Since character types have lower precedence than int types, the query is basically the same as:
FROM [dok__Dokument]
WHERE cast([dok_NrPelnyOryg] as int) = 2753
This has two effects:
it makes all indexes on columns involved in the WHERE clause useless
it can cause conversion errors.
You're not the first to have this problem, in fact several CSS cases I faced had me eventually write an article about this: On SQL Server boolean operator short-circuit.
The correct solution to your problem is that if the field value is numeric then the column type should be numeric. since you say that the data come from a 3rd party application you cannot change, the best solution is to abandon the vendor of this application and pick one that knows what is doing. Short of that, you need to search for character types on character columns:
FROM [dok__Dokument]
WHERE [dok_NrPelnyOryg] = '2753'
In .Net managed ADO.Net parlance this means you use a SqlCommand like follows:
SqlCommand cmd = new SqlCommand (#" SELECT ...
FROM [dok__Dokument]
WHERE [dok_NrPelnyOryg] = #nrPelnyOryg
... ");
cmd.Parameters.Add("#nrPelnyOryg", SqlDbType.Varchar).Value = "2754";
Just make sure you don't fall into he easy trap of passing in a NVARCHAR parameter (Unicode) for comparing with a VARCHAR column, since the same data type precendence rules quoted before will coerce the comparison to occur on the NVARCHAR type, thus rendering indexes, again, useless. the easiest way to fall for this trap is to use the dredded AddWithValue and pass in a string value.
Your query stopped working because someone inserted the text string in to the field you are querying using INT. Up until that time it was possible to implicitly convert the data but now that's no longer the case.

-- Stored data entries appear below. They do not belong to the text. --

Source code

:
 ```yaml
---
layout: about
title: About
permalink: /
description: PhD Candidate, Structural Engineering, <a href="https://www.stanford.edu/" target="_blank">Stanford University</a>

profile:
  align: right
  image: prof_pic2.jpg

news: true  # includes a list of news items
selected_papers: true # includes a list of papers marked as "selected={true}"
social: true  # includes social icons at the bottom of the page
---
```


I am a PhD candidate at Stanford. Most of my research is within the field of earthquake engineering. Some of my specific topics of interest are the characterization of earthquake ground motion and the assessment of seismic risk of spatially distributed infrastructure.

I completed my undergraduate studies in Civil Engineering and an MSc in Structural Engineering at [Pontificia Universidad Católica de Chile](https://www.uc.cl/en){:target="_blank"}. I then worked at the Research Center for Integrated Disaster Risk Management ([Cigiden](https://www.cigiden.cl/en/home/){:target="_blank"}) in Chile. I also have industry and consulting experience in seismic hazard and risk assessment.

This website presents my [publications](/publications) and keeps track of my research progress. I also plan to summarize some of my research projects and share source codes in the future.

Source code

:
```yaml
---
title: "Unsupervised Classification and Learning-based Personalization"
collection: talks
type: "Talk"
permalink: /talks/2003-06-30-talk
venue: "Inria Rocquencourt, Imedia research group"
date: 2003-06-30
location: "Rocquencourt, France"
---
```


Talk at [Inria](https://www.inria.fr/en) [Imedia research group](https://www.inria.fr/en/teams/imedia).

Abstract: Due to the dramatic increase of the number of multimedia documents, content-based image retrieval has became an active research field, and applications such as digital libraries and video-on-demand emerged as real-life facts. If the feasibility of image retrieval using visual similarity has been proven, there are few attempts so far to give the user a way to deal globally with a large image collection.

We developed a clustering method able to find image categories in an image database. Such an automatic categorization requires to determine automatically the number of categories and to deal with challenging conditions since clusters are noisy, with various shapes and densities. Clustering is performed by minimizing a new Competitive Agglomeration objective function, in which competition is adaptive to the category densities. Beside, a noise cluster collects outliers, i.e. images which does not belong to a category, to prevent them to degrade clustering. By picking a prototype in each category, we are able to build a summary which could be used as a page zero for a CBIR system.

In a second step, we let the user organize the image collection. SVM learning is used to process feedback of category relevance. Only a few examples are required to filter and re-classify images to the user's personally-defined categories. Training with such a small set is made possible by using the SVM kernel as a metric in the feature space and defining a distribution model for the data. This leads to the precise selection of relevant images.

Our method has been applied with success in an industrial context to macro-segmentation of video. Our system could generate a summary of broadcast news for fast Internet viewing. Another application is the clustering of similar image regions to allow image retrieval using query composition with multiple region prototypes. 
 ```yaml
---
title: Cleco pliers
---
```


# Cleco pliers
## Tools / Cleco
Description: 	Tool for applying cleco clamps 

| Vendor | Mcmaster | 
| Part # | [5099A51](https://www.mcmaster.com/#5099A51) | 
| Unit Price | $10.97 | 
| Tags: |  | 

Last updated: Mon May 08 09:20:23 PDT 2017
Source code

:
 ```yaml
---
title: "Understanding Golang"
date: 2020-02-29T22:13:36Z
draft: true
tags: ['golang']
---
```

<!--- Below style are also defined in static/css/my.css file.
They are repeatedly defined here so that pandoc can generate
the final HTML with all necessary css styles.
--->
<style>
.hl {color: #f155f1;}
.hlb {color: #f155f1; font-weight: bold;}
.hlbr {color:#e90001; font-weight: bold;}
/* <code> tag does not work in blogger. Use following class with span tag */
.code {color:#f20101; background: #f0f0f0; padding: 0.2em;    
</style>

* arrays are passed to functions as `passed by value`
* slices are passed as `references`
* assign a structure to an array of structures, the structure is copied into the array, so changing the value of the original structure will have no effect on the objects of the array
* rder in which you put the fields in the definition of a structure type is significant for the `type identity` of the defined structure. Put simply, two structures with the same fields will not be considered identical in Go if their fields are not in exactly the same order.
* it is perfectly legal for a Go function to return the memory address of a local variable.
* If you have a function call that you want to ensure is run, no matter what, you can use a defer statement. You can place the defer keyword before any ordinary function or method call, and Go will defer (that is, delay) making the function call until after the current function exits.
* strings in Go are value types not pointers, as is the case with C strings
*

I'd go check your data and, more importantly, the model; as Aaron said do you need to allow strings in that field? If not, change the data type to prevent this happening in the future.

Force numerical order on a SQL Server 2005 varchar column, containing letters and numbers?

I have a column containing the strings 'Operator (1)' and so on until 'Operator (600)' so far.
I want to get them numerically ordered and I've come up with
select colname from table order by
cast(replace(replace(colname,'Operator (',''),')','') as int)
which is very very ugly.
Better suggestions?
It's that, InStr()/SubString(), changing Operator(1) to Operator(001), storing the n in Operator(n) separately, or creating a computed column that hides the ugly string manipulation. What you have seems fine.
If you really have to leave the data in the format you have - and adding a numeric sort order column is the better solution - then consider wrapping the text manipulation up in a user defined function.
select colname from table order by dbo.udfSortOperator(colname)
It's less ugly and gives you some abstraction. There's an additional overhead of the function call but on a table containing low thousands of rows in a not-too-heavily hit database server it's not a major concern. Make notes in the function to optomise later as required.
My answer would be to change the problem. I would add an operatorNumber field to the table if that is possible. Change the update/insert routines to extract the number and store it. That way the string conversion hit is only once per record.
The ordering logic would require the string conversion every time the query is run.
Well, first define the meaning of that column. Is operator a name so you can justify using chars? Or is it a number?
If the field is a name then you will use chars, and then you would want to determine the fixed length. Pad all operator names with zeros on the left. Define naming rules for operators (I.E. No leters. Or the codes you would use in a series like "A001")
An index will sort the physical data in the server. And a properly define text naming will sort them on a query. You would want both.
If the operator is a number, then you got the data type for that column wrong and needs to be changed.
Indexed computed column
If you find yourself ordering on or otherwise querying operator column often, consider creating a computed column for its numeric value and adding an index for it. This will give you a computed/persistent column (which sounds like oxymoron, but isn't).